The early days of enterprise AI were all about doing things faster and cheaper. Cut some phone time here, automate a process there, save a few percentage points on costs. But something interesting has happened over the past year – companies have figured out how to actually make money with this technology.
Scott Likens, PWC’s Global Chief AI Engineer, has watched this shift happen across dozens of implementations worldwide. What he’s seeing now isn’t about incremental improvements. It’s about companies opening up entirely new ways to generate revenue.
The Big Shift in Enterprise AI Conversations
The questions executives are asking have changed completely. Instead of “How do we save money?” the conversation has shifted entirely toward AI revenue generation.
Scott explains:
I think [in] 2025, though, we’re seeing this pivot with the focus on return on investment. There’s been more of a pivot around how does this really affect my business? Let’s get past the efficiencies and the fun exciting things I can do with it and reinvent portions of what we do. Can I change my revenue and can I get to new markets? Can I create products faster?
This isn’t just theory. The numbers are real, and they’re substantial.
What the Numbers Actually Look Like
Take a major technology company that added AI to their customer contact center. The results were dramatic, with what Scott describes as: “cutting 25% of phone time, cutting transfers by 60%.”
But here’s the thing – those aren’t just cost savings. They’re capacity gains. Suddenly, the same team can handle more customers, take on more complex problems, and deliver better service. In healthcare, Scott describes oncology practices using AI to process unstructured data and: “driving 50% improved access to insights.”
More insights mean better patient outcomes, faster diagnoses, and the ability to serve more patients with the same resources. This demonstrates real AI business ROI beyond traditional cost-cutting measures.
Scott notes:
We’re seeing opportunities not only [to] be more efficient, but they’re revenue opportunities. You’re going to be able to get to more customers and help them.
Opening Up Previously Inaccessible Markets
The most interesting developments are happening at the edges—companies using AI to reach customers they never could have served profitably before. This represents genuine AI market expansion into previously inaccessible territories.
Scott explains:
I like to see [companies] going to more markets that you didn’t hit before because Gen AI is expanding your ability to reach into different languages and cultures.

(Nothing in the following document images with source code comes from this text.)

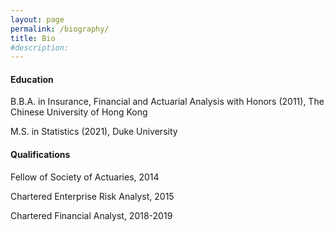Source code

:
 ```yaml
---
layout: page
permalink: /biography/
title: Bio
#description: 
---
```


#### **Education**

B.B.A. in Insurance, Financial and Actuarial Analysis with Honors (2011), The Chinese University of Hong Kong

M.S. in Statistics (2021), Duke University

#### **Qualifications**

Fellow of Society of Actuaries, 2014

Chartered Enterprise Risk Analyst, 2015

Chartered Financial Analyst, 2018-2019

Again this isn’t theoretical. Pharmaceutical companies are leveraging AI capabilities that Scott describes as: “the ability to translate to local languages and local regulatory schemes”

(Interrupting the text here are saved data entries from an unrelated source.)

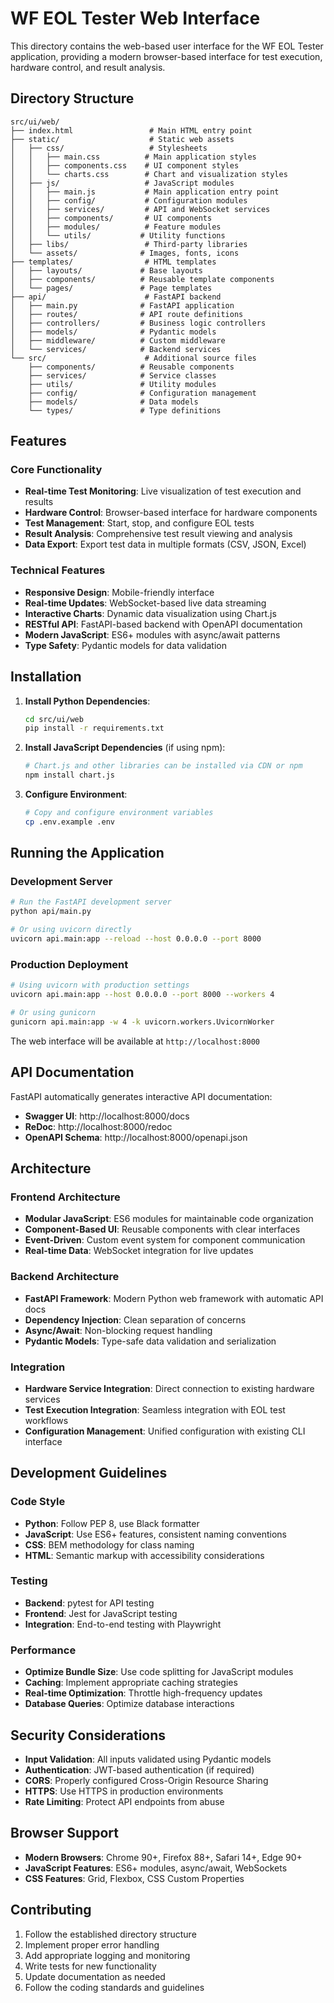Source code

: # WF EOL Tester Web Interface

This directory contains the web-based user interface for the WF EOL Tester application, providing a modern browser-based interface for test execution, hardware control, and result analysis.

## Directory Structure

```
src/ui/web/
├── index.html                 # Main HTML entry point
├── static/                    # Static web assets
│   ├── css/                   # Stylesheets
│   │   ├── main.css          # Main application styles
│   │   ├── components.css    # UI component styles
│   │   └── charts.css        # Chart and visualization styles
│   ├── js/                   # JavaScript modules
│   │   ├── main.js           # Main application entry point
│   │   ├── config/           # Configuration modules
│   │   ├── services/         # API and WebSocket services
│   │   ├── components/       # UI components
│   │   ├── modules/          # Feature modules
│   │   └── utils/           # Utility functions
│   ├── libs/                 # Third-party libraries
│   └── assets/              # Images, fonts, icons
├── templates/                # HTML templates
│   ├── layouts/             # Base layouts
│   ├── components/          # Reusable template components
│   └── pages/               # Page templates
├── api/                      # FastAPI backend
│   ├── main.py              # FastAPI application
│   ├── routes/              # API route definitions
│   ├── controllers/         # Business logic controllers
│   ├── models/              # Pydantic models
│   ├── middleware/          # Custom middleware
│   └── services/            # Backend services
└── src/                      # Additional source files
    ├── components/          # Reusable components
    ├── services/            # Service classes
    ├── utils/               # Utility modules
    ├── config/              # Configuration management
    ├── models/              # Data models
    └── types/               # Type definitions
```

## Features

### Core Functionality
- **Real-time Test Monitoring**: Live visualization of test execution and results
- **Hardware Control**: Browser-based interface for hardware components
- **Test Management**: Start, stop, and configure EOL tests
- **Result Analysis**: Comprehensive test result viewing and analysis
- **Data Export**: Export test data in multiple formats (CSV, JSON, Excel)

### Technical Features
- **Responsive Design**: Mobile-friendly interface
- **Real-time Updates**: WebSocket-based live data streaming
- **Interactive Charts**: Dynamic data visualization using Chart.js
- **RESTful API**: FastAPI-based backend with OpenAPI documentation
- **Modern JavaScript**: ES6+ modules with async/await patterns
- **Type Safety**: Pydantic models for data validation

## Installation

1. **Install Python Dependencies**:
   ```bash
   cd src/ui/web
   pip install -r requirements.txt
   ```

2. **Install JavaScript Dependencies** (if using npm):
   ```bash
   # Chart.js and other libraries can be installed via CDN or npm
   npm install chart.js
   ```

3. **Configure Environment**:
   ```bash
   # Copy and configure environment variables
   cp .env.example .env
   ```

## Running the Application

### Development Server
```bash
# Run the FastAPI development server
python api/main.py

# Or using uvicorn directly
uvicorn api.main:app --reload --host 0.0.0.0 --port 8000
```

### Production Deployment
```bash
# Using uvicorn with production settings
uvicorn api.main:app --host 0.0.0.0 --port 8000 --workers 4

# Or using gunicorn
gunicorn api.main:app -w 4 -k uvicorn.workers.UvicornWorker
```

The web interface will be available at `http://localhost:8000`

## API Documentation

FastAPI automatically generates interactive API documentation:
- **Swagger UI**: http://localhost:8000/docs
- **ReDoc**: http://localhost:8000/redoc
- **OpenAPI Schema**: http://localhost:8000/openapi.json

## Architecture

### Frontend Architecture
- **Modular JavaScript**: ES6 modules for maintainable code organization
- **Component-Based UI**: Reusable components with clear interfaces
- **Event-Driven**: Custom event system for component communication
- **Real-time Data**: WebSocket integration for live updates

### Backend Architecture
- **FastAPI Framework**: Modern Python web framework with automatic API docs
- **Dependency Injection**: Clean separation of concerns
- **Async/Await**: Non-blocking request handling
- **Pydantic Models**: Type-safe data validation and serialization

### Integration
- **Hardware Service Integration**: Direct connection to existing hardware services
- **Test Execution Integration**: Seamless integration with EOL test workflows
- **Configuration Management**: Unified configuration with existing CLI interface

## Development Guidelines

### Code Style
- **Python**: Follow PEP 8, use Black formatter
- **JavaScript**: Use ES6+ features, consistent naming conventions
- **CSS**: BEM methodology for class naming
- **HTML**: Semantic markup with accessibility considerations

### Testing
- **Backend**: pytest for API testing
- **Frontend**: Jest for JavaScript testing
- **Integration**: End-to-end testing with Playwright

### Performance
- **Optimize Bundle Size**: Use code splitting for JavaScript modules
- **Caching**: Implement appropriate caching strategies
- **Real-time Optimization**: Throttle high-frequency updates
- **Database Queries**: Optimize database interactions

## Security Considerations

- **Input Validation**: All inputs validated using Pydantic models
- **Authentication**: JWT-based authentication (if required)
- **CORS**: Properly configured Cross-Origin Resource Sharing
- **HTTPS**: Use HTTPS in production environments
- **Rate Limiting**: Protect API endpoints from abuse

## Browser Support

- **Modern Browsers**: Chrome 90+, Firefox 88+, Safari 14+, Edge 90+
- **JavaScript Features**: ES6+ modules, async/await, WebSockets
- **CSS Features**: Grid, Flexbox, CSS Custom Properties

## Contributing

1. Follow the established directory structure
2. Implement proper error handling
3. Add appropriate logging and monitoring
4. Write tests for new functionality
5. Update documentation as needed
6. Follow the coding standards and guidelines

This is helping them accelerate drug development and expand into new markets. What used to take years of localization work can now happen in months.

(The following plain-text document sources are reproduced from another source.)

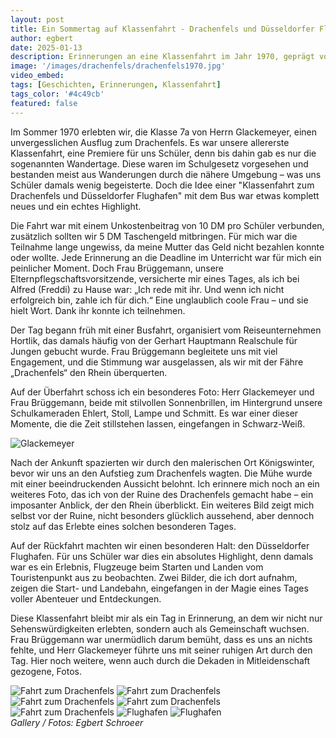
 ```yaml
---
layout: post
title: Ein Sommertag auf Klassenfahrt - Drachenfels und Düsseldorfer Flughafen
author: egbert
date: 2025-01-13
description: Erinnerungen an eine Klassenfahrt im Jahr 1970, geprägt von Rheinromantik, alten Ruinen und den Abenteuern eines warmen Sommertages.
image: '/images/drachenfels/drachenfels1970.jpg'
video_embed: 
tags: [Geschichten, Erinnerungen, Klassenfahrt]
tags_color: '#4c49cb'
featured: false
---
```


Im Sommer 1970 erlebten wir, die Klasse 7a von Herrn Glackemeyer, einen unvergesslichen Ausflug zum Drachenfels. Es war unsere allererste Klassenfahrt, eine Premiere für uns Schüler, denn bis dahin gab es nur die sogenannten Wandertage. Diese waren im Schulgesetz vorgesehen und bestanden meist aus Wanderungen durch die nähere Umgebung – was uns Schüler damals wenig begeisterte. Doch die Idee einer "Klassenfahrt zum Drachenfels und Düsseldorfer Flughafen" mit dem Bus war etwas komplett neues und ein echtes Highlight.

Die Fahrt war mit einem Unkostenbeitrag von 10 DM pro Schüler verbunden, zusätzlich sollten wir 5 DM Taschengeld mitbringen. Für mich war die Teilnahme lange ungewiss, da meine Mutter das Geld nicht bezahlen konnte oder wollte. Jede Erinnerung an die Deadline im Unterricht war für mich ein peinlicher Moment. Doch Frau Brüggemann, unsere Elternpflegschaftsvorsitzende, versicherte mir eines Tages, als ich bei Alfred (Freddi) zu Hause war: „Ich rede mit ihr. Und wenn ich nicht erfolgreich bin, zahle ich für dich.“ Eine unglaublich coole Frau – und sie hielt Wort. Dank ihr konnte ich teilnehmen.

Der Tag begann früh mit einer Busfahrt, organisiert vom Reiseunternehmen Hortlik, das damals häufig von der Gerhart Hauptmann Realschule für Jungen gebucht wurde. Frau Brüggemann begleitete uns mit viel Engagement, und die Stimmung war ausgelassen, als wir mit der Fähre „Drachenfels“ den Rhein überquerten.

Auf der Überfahrt schoss ich ein besonderes Foto: Herr Glackemeyer und Frau Brüggemann, beide mit stilvollen Sonnenbrillen, im Hintergrund unsere Schulkameraden Ehlert, Stoll, Lampe und Schmitt. Es war einer dieser Momente, die die Zeit stillstehen lassen, eingefangen in Schwarz-Weiß.

<img src="/images/drachenfels/IMG_148.JPG" loading="lazy" alt="Glackemeyer">

Nach der Ankunft spazierten wir durch den malerischen Ort Königswinter, bevor wir uns an den Aufstieg zum Drachenfels wagten. Die Mühe wurde mit einer beeindruckenden Aussicht belohnt. Ich erinnere mich noch an ein weiteres Foto, das ich von der Ruine des Drachenfels gemacht habe – ein imposanter Anblick, der den Rhein überblickt. Ein weiteres Bild zeigt mich selbst vor der Ruine, nicht besonders glücklich aussehend, aber dennoch stolz auf das Erlebte eines solchen besonderen Tages.

Auf der Rückfahrt machten wir einen besonderen Halt: den Düsseldorfer Flughafen. Für uns Schüler war dies ein absolutes Highlight, denn damals war es ein Erlebnis, Flugzeuge beim Starten und Landen vom Touristenpunkt aus zu beobachten. Zwei Bilder, die ich dort aufnahm, zeigen die Start- und Landebahn, eingefangen in der Magie eines Tages voller Abenteuer und Entdeckungen.

Diese Klassenfahrt bleibt mir als ein Tag in Erinnerung, an dem wir nicht nur Sehenswürdigkeiten erlebten, sondern auch als Gemeinschaft wuchsen. Frau Brüggemann war unermüdlich darum bemüht, dass es uns an nichts fehlte, und Herr Glackemeyer führte uns mit seiner ruhigen Art durch den Tag. Hier noch weitere, wenn auch durch die Dekaden in Mitleidenschaft gezogene, Fotos.

<div class="gallery-box">
  <div class="gallery gallery--post">
    <img src="/images/drachenfels/IMG_148.JPG" loading="lazy" alt="Fahrt zum Drachenfels">
    <img src="/images/drachenfels/IMG_1486.JPG" loading="lazy" alt="Fahrt zum Drachenfels">
    <img src="/images/drachenfels/IMG_1487.JPG" loading="lazy" alt="Fahrt zum Drachenfels">
    <img src="/images/drachenfels/IMG_1488.JPG" loading="lazy" alt="Fahrt zum Drachenfels">
    <img src="/images/drachenfels/IMG_1489.JPG" loading="lazy" alt="Fahrt zum Drachenfels">
    <img src="/images/drachenfels/IMG_1490.JPG" loading="lazy" alt="Flughafen">
    <img src="/images/drachenfels/IMG_1491.JPG" loading="lazy" alt="Flughafen">        
  </div>
  <em>Gallery / <a target="_blank">Fotos: Egbert Schroeer</a></em>
</div>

These pattern repeats across industries: companies breaking into geographic markets, serving customer segments that were previously too expensive to reach, and creating products that weren’t economically viable before.
The Measurement Problem
Here’s where most companies get stuck. They’re still measuring AI success the old way; looking for cost reductions and efficiency gains. But those metrics miss the real value when it comes to how AI creates new revenue streams.
Scott recommends a different approach:
I say focus on the things that show growth, focus on customer satisfaction, focus on operational efficiencies, things you’re already measuring. When you insert AI, you’re able to see the difference. Generation of new revenue streams.
The better questions, according to Scott:
- Are you differentiating?
- Are you scaling?
- Are you creating new capabilities for your people?
Why Some Industries Moved Faster
One of the most surprising findings from Scott’s work was that the companies everyone expected to be slow adopters – heavily regulated industries like healthcare and financial services – actually moved faster than everyone else when implementing AI return on investment examples.
Scott observes:
When the wave first hit maybe in the last 18 months or so, one of the interesting things was the regulated industries actually moved faster than the non-regulated. They were out of the gate. I think they saw opportunities.
This creates an interesting competitive dynamic. While some companies are still debating implementation, others have already captured new revenue streams and built advantages that will be hard to catch up to.
The Workforce Multiplier Effect
The job displacement fears that dominated early AI discussions haven’t materialized. Instead, something more interesting is happening when it comes to business growth through AI implementation. PWC’s research shows what Scott describes as: “higher salaries for AI enabled workers”
and: “productivity going through the roof.”
When your workforce becomes more capable, you can take on bigger projects, serve more demanding clients, and charge premium rates. It’s a revenue multiplier that most ROI calculations miss.
AI’s Inherent Limitations
Scott is refreshingly honest about AI’s limitations:
It’s math, not magic. It only solves, especially GenAI, it only solves certain patterns really well.
The companies succeeding with AI aren’t the ones applying it everywhere. They’re the ones who understand exactly where it creates value and where it doesn’t.
Scott notes: “There are definitely constraints [as to] where AI actually adds value.”
The Next Wave
Looking ahead, Scott sees even bigger opportunities emerging, particularly in robotics and what he calls “embodied AI.” While widespread adoption is still on what Scott estimates as “probably more on the 5-year” timeline, early movers will capture outsized advantages.
The companies generating real revenue from AI today aren’t just improving their current operations. They’re building the foundation for business models that didn’t exist a couple of years ago.